[Source texts of formatted documents]
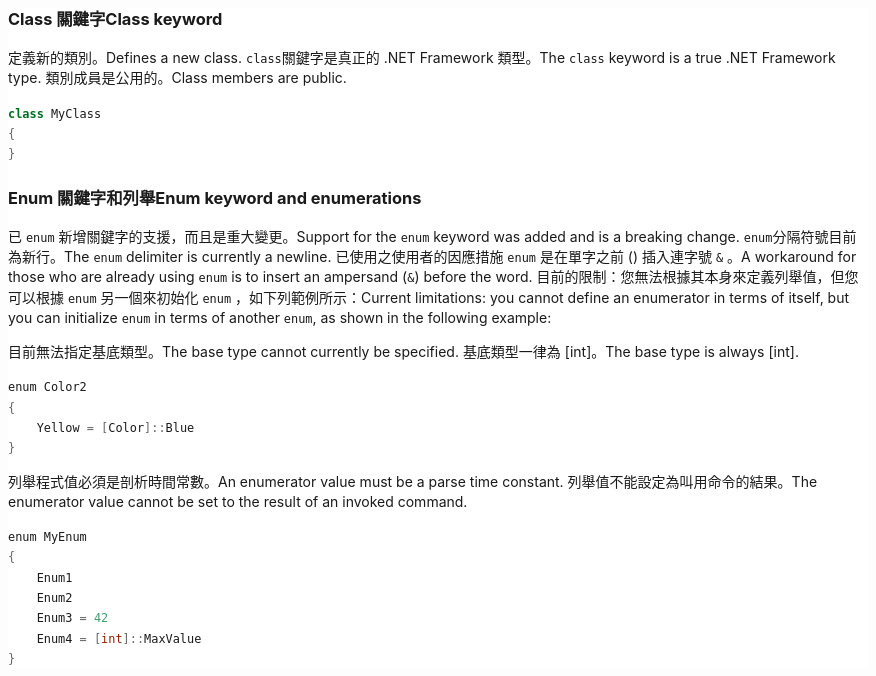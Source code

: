 ### <a name="class-keyword"></a><span data-ttu-id="d427c-163">Class 關鍵字</span><span class="sxs-lookup"><span data-stu-id="d427c-163">Class keyword</span></span>

<span data-ttu-id="d427c-164">定義新的類別。</span><span class="sxs-lookup"><span data-stu-id="d427c-164">Defines a new class.</span></span>
<span data-ttu-id="d427c-165">`class`關鍵字是真正的 .NET Framework 類型。</span><span class="sxs-lookup"><span data-stu-id="d427c-165">The `class` keyword is a true .NET Framework type.</span></span>
<span data-ttu-id="d427c-166">類別成員是公用的。</span><span class="sxs-lookup"><span data-stu-id="d427c-166">Class members are public.</span></span>

```powershell
class MyClass
{
}
```

### <a name="enum-keyword-and-enumerations"></a><span data-ttu-id="d427c-167">Enum 關鍵字和列舉</span><span class="sxs-lookup"><span data-stu-id="d427c-167">Enum keyword and enumerations</span></span>

<span data-ttu-id="d427c-168">已 `enum` 新增關鍵字的支援，而且是重大變更。</span><span class="sxs-lookup"><span data-stu-id="d427c-168">Support for the `enum` keyword was added and is a breaking change.</span></span> <span data-ttu-id="d427c-169">`enum`分隔符號目前為新行。</span><span class="sxs-lookup"><span data-stu-id="d427c-169">The `enum` delimiter is currently a newline.</span></span> <span data-ttu-id="d427c-170">已使用之使用者的因應措施 `enum` 是在單字之前 () 插入連字號 `&` 。</span><span class="sxs-lookup"><span data-stu-id="d427c-170">A workaround for those who are already using `enum` is to insert an ampersand (`&`) before the word.</span></span> <span data-ttu-id="d427c-171">目前的限制：您無法根據其本身來定義列舉值，但您可以根據 `enum` 另一個來初始化 `enum` ，如下列範例所示：</span><span class="sxs-lookup"><span data-stu-id="d427c-171">Current limitations: you cannot define an enumerator in terms of itself, but you can initialize `enum` in terms of another `enum`, as shown in the following example:</span></span>

<span data-ttu-id="d427c-172">目前無法指定基底類型。</span><span class="sxs-lookup"><span data-stu-id="d427c-172">The base type cannot currently be specified.</span></span> <span data-ttu-id="d427c-173">基底類型一律為 [int]。</span><span class="sxs-lookup"><span data-stu-id="d427c-173">The base type is always [int].</span></span>

```powershell
enum Color2
{
    Yellow = [Color]::Blue
}
```

<span data-ttu-id="d427c-174">列舉程式值必須是剖析時間常數。</span><span class="sxs-lookup"><span data-stu-id="d427c-174">An enumerator value must be a parse time constant.</span></span> <span data-ttu-id="d427c-175">列舉值不能設定為叫用命令的結果。</span><span class="sxs-lookup"><span data-stu-id="d427c-175">The enumerator value cannot be set to the result of an invoked command.</span></span>

```powershell
enum MyEnum
{
    Enum1
    Enum2
    Enum3 = 42
    Enum4 = [int]::MaxValue
}
```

=== Problem to work on ===
The answer should consist of all the records, duplicated exactly, with no images included.

=== Answer to the problem ===
Source code

: ### <a name="class-keyword"></a><span data-ttu-id="d427c-163">Class 關鍵字</span><span class="sxs-lookup"><span data-stu-id="d427c-163">Class keyword</span></span>

<span data-ttu-id="d427c-164">定義新的類別。</span><span class="sxs-lookup"><span data-stu-id="d427c-164">Defines a new class.</span></span>
<span data-ttu-id="d427c-165">`class`關鍵字是真正的 .NET Framework 類型。</span><span class="sxs-lookup"><span data-stu-id="d427c-165">The `class` keyword is a true .NET Framework type.</span></span>
<span data-ttu-id="d427c-166">類別成員是公用的。</span><span class="sxs-lookup"><span data-stu-id="d427c-166">Class members are public.</span></span>

```powershell
class MyClass
{
}
```

### <a name="enum-keyword-and-enumerations"></a><span data-ttu-id="d427c-167">Enum 關鍵字和列舉</span><span class="sxs-lookup"><span data-stu-id="d427c-167">Enum keyword and enumerations</span></span>

<span data-ttu-id="d427c-168">已 `enum` 新增關鍵字的支援，而且是重大變更。</span><span class="sxs-lookup"><span data-stu-id="d427c-168">Support for the `enum` keyword was added and is a breaking change.</span></span> <span data-ttu-id="d427c-169">`enum`分隔符號目前為新行。</span><span class="sxs-lookup"><span data-stu-id="d427c-169">The `enum` delimiter is currently a newline.</span></span> <span data-ttu-id="d427c-170">已使用之使用者的因應措施 `enum` 是在單字之前 () 插入連字號 `&` 。</span><span class="sxs-lookup"><span data-stu-id="d427c-170">A workaround for those who are already using `enum` is to insert an ampersand (`&`) before the word.</span></span> <span data-ttu-id="d427c-171">目前的限制：您無法根據其本身來定義列舉值，但您可以根據 `enum` 另一個來初始化 `enum` ，如下列範例所示：</span><span class="sxs-lookup"><span data-stu-id="d427c-171">Current limitations: you cannot define an enumerator in terms of itself, but you can initialize `enum` in terms of another `enum`, as shown in the following example:</span></span>

<span data-ttu-id="d427c-172">目前無法指定基底類型。</span><span class="sxs-lookup"><span data-stu-id="d427c-172">The base type cannot currently be specified.</span></span> <span data-ttu-id="d427c-173">基底類型一律為 [int]。</span><span class="sxs-lookup"><span data-stu-id="d427c-173">The base type is always [int].</span></span>

```powershell
enum Color2
{
    Yellow = [Color]::Blue
}
```

<span data-ttu-id="d427c-174">列舉程式值必須是剖析時間常數。</span><span class="sxs-lookup"><span data-stu-id="d427c-174">An enumerator value must be a parse time constant.</span></span> <span data-ttu-id="d427c-175">列舉值不能設定為叫用命令的結果。</span><span class="sxs-lookup"><span data-stu-id="d427c-175">The enumerator value cannot be set to the result of an invoked command.</span></span>

```powershell
enum MyEnum
{
    Enum1
    Enum2
    Enum3 = 42
    Enum4 = [int]::MaxValue
}
```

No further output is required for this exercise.